VIX Shorts Hit Highest Level Since Mid-2024 — A Warning Sign?
Asset managers have built their largest short positions in VIX futures since July 2024, signaling strong confidence in low volatility — and growing vulnerability to sudden market shocks.
Asset managers have aggressively increased their short positions in VIX futures, pushing net positioning to the most extreme level since July 2024. In simple terms, funds are making a sizable bet that equity market volatility will remain subdued.
This type of positioning reflects a broader sense of confidence — or complacency — across risk assets. When volatility is heavily shorted, markets tend to assume stable macro conditions, orderly price action, and limited downside surprises.

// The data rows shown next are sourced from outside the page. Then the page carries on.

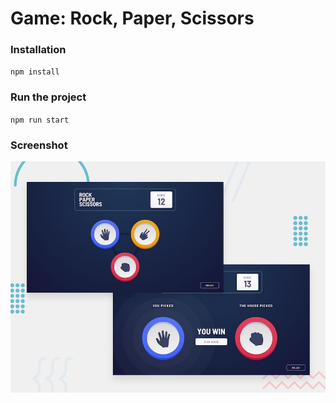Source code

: # Game: Rock, Paper, Scissors

### Installation

`npm install`

### Run the project

`npm run start`

### Screenshot

![Screenshot preview for the Rock, Paper, Scissors (challenge)](./screenshot.jpg)
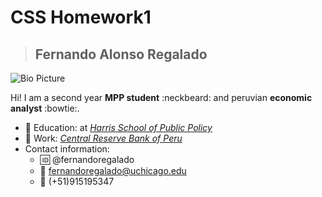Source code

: # CSS Homework1

> ## Fernando Alonso Regalado

![Bio Picture](https://github.com/fernandoregalado/hw01/blob/master/picture_bio.jpg)

Hi! I am a second year **MPP student** :neckbeard: and peruvian **economic analyst** :bowtie:.

* :school_satchel: Education: at [*Harris School of Public Policy*](https://harris.uchicago.edu/)
* :bank: Work: [*Central Reserve Bank of Peru*](https://www.bcrp.gob.pe/en)
* Contact information:
  * :id: @fernandoregalado
  * :email: fernandoregalado@uchicago.edu
  * :calling: (+51)915195347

Why VIX Positioning Matters
The VIX, often referred to as Wall Street’s “fear gauge,” tracks expected volatility in the S&P 500. Large speculative short positions effectively represent a consensus view that near-term market turbulence is unlikely.

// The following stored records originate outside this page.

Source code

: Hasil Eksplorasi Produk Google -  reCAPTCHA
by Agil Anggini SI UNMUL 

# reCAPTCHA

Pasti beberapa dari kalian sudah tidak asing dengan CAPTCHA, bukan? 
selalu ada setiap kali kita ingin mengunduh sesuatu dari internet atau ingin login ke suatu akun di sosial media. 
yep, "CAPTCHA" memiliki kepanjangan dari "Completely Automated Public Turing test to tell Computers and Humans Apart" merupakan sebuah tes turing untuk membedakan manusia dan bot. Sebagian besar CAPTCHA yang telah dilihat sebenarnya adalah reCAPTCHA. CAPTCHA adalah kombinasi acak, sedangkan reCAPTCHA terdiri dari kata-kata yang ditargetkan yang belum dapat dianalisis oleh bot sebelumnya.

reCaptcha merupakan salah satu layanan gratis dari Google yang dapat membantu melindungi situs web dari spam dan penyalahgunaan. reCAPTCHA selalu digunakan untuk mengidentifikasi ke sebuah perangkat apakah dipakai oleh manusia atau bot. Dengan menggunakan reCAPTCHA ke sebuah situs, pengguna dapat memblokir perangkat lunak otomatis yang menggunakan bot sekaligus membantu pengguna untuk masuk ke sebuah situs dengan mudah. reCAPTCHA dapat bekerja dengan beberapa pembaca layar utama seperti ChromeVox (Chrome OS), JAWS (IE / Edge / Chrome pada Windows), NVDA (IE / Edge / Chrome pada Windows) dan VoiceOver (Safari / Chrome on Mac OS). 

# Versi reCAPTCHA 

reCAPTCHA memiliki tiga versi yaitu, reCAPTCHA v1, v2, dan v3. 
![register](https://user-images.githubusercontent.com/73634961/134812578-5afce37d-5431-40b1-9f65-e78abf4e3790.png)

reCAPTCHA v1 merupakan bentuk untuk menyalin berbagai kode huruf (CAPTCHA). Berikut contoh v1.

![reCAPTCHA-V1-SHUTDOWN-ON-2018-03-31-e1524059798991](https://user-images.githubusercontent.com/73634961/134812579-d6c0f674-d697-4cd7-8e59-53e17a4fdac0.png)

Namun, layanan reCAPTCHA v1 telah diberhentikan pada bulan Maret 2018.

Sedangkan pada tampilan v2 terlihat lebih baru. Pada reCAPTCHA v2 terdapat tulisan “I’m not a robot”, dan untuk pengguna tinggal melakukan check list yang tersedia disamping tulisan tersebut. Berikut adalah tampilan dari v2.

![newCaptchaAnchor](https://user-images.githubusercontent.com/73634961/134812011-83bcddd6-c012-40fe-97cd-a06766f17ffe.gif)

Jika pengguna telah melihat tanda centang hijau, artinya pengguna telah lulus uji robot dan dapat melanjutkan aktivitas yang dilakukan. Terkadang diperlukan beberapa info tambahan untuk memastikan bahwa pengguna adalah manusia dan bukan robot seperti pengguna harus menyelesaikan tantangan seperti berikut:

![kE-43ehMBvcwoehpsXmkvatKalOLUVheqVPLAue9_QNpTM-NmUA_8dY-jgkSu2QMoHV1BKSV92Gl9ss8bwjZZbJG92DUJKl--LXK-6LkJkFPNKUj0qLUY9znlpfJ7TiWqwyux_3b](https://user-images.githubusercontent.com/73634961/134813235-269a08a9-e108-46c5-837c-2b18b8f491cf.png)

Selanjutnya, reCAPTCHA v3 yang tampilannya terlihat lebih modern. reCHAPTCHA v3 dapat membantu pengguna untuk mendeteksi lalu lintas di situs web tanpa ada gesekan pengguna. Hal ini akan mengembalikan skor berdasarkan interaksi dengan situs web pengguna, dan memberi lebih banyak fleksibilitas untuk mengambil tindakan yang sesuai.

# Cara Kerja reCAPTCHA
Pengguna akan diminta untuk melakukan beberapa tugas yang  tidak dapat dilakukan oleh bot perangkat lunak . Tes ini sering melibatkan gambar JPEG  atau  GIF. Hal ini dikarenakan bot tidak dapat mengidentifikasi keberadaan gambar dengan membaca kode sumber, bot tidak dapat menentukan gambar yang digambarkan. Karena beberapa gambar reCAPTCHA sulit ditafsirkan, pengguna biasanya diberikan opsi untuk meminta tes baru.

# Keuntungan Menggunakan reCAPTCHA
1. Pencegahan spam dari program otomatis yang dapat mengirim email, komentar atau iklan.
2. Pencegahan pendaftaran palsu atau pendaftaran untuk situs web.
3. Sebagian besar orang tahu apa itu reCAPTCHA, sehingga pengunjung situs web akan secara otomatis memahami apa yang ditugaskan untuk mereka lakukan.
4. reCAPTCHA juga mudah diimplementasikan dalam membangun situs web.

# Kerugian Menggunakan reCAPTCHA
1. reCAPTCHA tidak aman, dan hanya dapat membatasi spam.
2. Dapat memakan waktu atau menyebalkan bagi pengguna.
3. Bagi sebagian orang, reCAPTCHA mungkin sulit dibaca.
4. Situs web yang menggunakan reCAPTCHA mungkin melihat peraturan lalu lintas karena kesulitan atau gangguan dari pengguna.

However, history shows that such crowded trades can create fragility. When positioning becomes one-sided, even a modest shift in sentiment can force rapid unwinding.

Lessons From 2024
A similar setup emerged in July–August 2024. At the time, asset managers were also heavily short volatility. When risk appetite shifted abruptly, equity markets corrected by nearly 10% in a short period.
The issue is not that low volatility itself is dangerous — but that extreme confidence leaves little margin for error.
What Could Trigger a Reversal
- Unexpected macroeconomic data or inflation surprises
- Shifts in central bank communication or rate expectations
- Geopolitical escalation or policy uncertainty
- Sudden deterioration in market breadth or liquidity
In such conditions, volatility can spike quickly as short positions are covered, amplifying price moves across equities.
Market Takeaway
Extreme short positioning in VIX futures does not predict an immediate sell-off, but it does signal rising vulnerability. When everyone expects calm, markets tend to react more violently to surprises.
For investors, this is a reminder to stay alert, manage risk actively, and avoid assuming that low volatility is a permanent state.